[Brief] Work through the material beneath and count the lines that include "Windows"; the answer is that number alone.

[Dataset content]
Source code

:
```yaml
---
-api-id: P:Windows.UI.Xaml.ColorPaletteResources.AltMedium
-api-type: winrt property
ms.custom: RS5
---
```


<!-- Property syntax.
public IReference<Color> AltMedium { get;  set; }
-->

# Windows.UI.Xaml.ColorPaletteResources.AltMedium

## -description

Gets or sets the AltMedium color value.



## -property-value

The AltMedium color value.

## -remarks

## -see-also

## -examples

[Response box] 2